[Records from a collection]
..............................

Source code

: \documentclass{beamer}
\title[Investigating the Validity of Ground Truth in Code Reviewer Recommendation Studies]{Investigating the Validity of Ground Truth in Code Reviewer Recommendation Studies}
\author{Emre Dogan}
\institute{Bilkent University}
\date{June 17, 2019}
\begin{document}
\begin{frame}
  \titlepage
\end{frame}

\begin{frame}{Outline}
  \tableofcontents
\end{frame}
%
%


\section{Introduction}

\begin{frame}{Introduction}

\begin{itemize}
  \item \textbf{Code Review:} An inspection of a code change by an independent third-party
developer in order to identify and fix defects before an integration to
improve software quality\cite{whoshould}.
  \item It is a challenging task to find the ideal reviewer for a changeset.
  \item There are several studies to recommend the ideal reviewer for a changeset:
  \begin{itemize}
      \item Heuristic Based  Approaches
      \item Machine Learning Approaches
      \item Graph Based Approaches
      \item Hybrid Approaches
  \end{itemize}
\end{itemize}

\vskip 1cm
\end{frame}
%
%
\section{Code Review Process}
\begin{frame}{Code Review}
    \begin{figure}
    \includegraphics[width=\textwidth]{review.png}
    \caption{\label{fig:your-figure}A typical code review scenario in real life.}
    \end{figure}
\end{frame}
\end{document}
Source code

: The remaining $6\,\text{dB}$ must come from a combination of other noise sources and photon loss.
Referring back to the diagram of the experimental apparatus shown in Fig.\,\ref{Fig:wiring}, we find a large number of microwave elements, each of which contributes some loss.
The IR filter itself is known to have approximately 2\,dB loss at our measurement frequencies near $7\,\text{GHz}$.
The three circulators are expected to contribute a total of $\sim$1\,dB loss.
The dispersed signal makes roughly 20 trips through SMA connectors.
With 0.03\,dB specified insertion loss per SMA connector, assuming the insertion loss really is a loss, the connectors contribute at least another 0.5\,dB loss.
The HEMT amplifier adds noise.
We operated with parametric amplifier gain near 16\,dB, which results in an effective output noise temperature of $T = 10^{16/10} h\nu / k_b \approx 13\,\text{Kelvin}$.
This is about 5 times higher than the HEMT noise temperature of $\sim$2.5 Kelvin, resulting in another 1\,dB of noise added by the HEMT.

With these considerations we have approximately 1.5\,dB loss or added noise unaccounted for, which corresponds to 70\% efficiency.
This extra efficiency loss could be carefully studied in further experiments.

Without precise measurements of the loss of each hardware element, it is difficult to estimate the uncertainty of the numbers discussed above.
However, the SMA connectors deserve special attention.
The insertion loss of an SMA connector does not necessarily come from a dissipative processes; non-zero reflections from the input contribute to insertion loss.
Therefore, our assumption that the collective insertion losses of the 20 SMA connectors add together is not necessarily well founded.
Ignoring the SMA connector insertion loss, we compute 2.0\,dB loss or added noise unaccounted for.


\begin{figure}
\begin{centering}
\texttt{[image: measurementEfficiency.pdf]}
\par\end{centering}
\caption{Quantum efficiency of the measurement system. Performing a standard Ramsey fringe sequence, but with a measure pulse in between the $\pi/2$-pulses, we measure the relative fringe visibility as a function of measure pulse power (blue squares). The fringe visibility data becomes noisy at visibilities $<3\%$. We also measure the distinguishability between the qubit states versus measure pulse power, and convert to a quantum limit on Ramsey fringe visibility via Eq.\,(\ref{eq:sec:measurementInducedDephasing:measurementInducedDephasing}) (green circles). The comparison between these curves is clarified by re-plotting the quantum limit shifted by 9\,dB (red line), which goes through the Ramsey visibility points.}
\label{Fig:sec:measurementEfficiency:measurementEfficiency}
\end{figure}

..............................

Repeat every record, keeping each word and mark exactly as it is.

Source code

: \documentclass{beamer}
\title[Investigating the Validity of Ground Truth in Code Reviewer Recommendation Studies]{Investigating the Validity of Ground Truth in Code Reviewer Recommendation Studies}
\author{Emre Dogan}
\institute{Bilkent University}
\date{June 17, 2019}
\begin{document}
\begin{frame}
  \titlepage
\end{frame}

\begin{frame}{Outline}
  \tableofcontents
\end{frame}
%
%


\section{Introduction}

\begin{frame}{Introduction}

\begin{itemize}
  \item \textbf{Code Review:} An inspection of a code change by an independent third-party
developer in order to identify and fix defects before an integration to
improve software quality\cite{whoshould}.
  \item It is a challenging task to find the ideal reviewer for a changeset.
  \item There are several studies to recommend the ideal reviewer for a changeset:
  \begin{itemize}
      \item Heuristic Based  Approaches
      \item Machine Learning Approaches
      \item Graph Based Approaches
      \item Hybrid Approaches
  \end{itemize}
\end{itemize}

\vskip 1cm
\end{frame}
%
%
\section{Code Review Process}
\begin{frame}{Code Review}
    \begin{figure}
    \includegraphics[width=\textwidth]{review.png}
    \caption{\label{fig:your-figure}A typical code review scenario in real life.}
    \end{figure}
\end{frame}
\end{document}
Source code

: The remaining $6\,\text{dB}$ must come from a combination of other noise sources and photon loss.
Referring back to the diagram of the experimental apparatus shown in Fig.\,\ref{Fig:wiring}, we find a large number of microwave elements, each of which contributes some loss.
The IR filter itself is known to have approximately 2\,dB loss at our measurement frequencies near $7\,\text{GHz}$.
The three circulators are expected to contribute a total of $\sim$1\,dB loss.
The dispersed signal makes roughly 20 trips through SMA connectors.
With 0.03\,dB specified insertion loss per SMA connector, assuming the insertion loss really is a loss, the connectors contribute at least another 0.5\,dB loss.
The HEMT amplifier adds noise.
We operated with parametric amplifier gain near 16\,dB, which results in an effective output noise temperature of $T = 10^{16/10} h\nu / k_b \approx 13\,\text{Kelvin}$.
This is about 5 times higher than the HEMT noise temperature of $\sim$2.5 Kelvin, resulting in another 1\,dB of noise added by the HEMT.

With these considerations we have approximately 1.5\,dB loss or added noise unaccounted for, which corresponds to 70\% efficiency.
This extra efficiency loss could be carefully studied in further experiments.

Without precise measurements of the loss of each hardware element, it is difficult to estimate the uncertainty of the numbers discussed above.
However, the SMA connectors deserve special attention.
The insertion loss of an SMA connector does not necessarily come from a dissipative processes; non-zero reflections from the input contribute to insertion loss.
Therefore, our assumption that the collective insertion losses of the 20 SMA connectors add together is not necessarily well founded.
Ignoring the SMA connector insertion loss, we compute 2.0\,dB loss or added noise unaccounted for.


\begin{figure}
\begin{centering}
\texttt{[image: measurementEfficiency.pdf]}
\par\end{centering}
\caption{Quantum efficiency of the measurement system. Performing a standard Ramsey fringe sequence, but with a measure pulse in between the $\pi/2$-pulses, we measure the relative fringe visibility as a function of measure pulse power (blue squares). The fringe visibility data becomes noisy at visibilities $<3\%$. We also measure the distinguishability between the qubit states versus measure pulse power, and convert to a quantum limit on Ramsey fringe visibility via Eq.\,(\ref{eq:sec:measurementInducedDephasing:measurementInducedDephasing}) (green circles). The comparison between these curves is clarified by re-plotting the quantum limit shifted by 9\,dB (red line), which goes through the Ramsey visibility points.}
\label{Fig:sec:measurementEfficiency:measurementEfficiency}
\end{figure}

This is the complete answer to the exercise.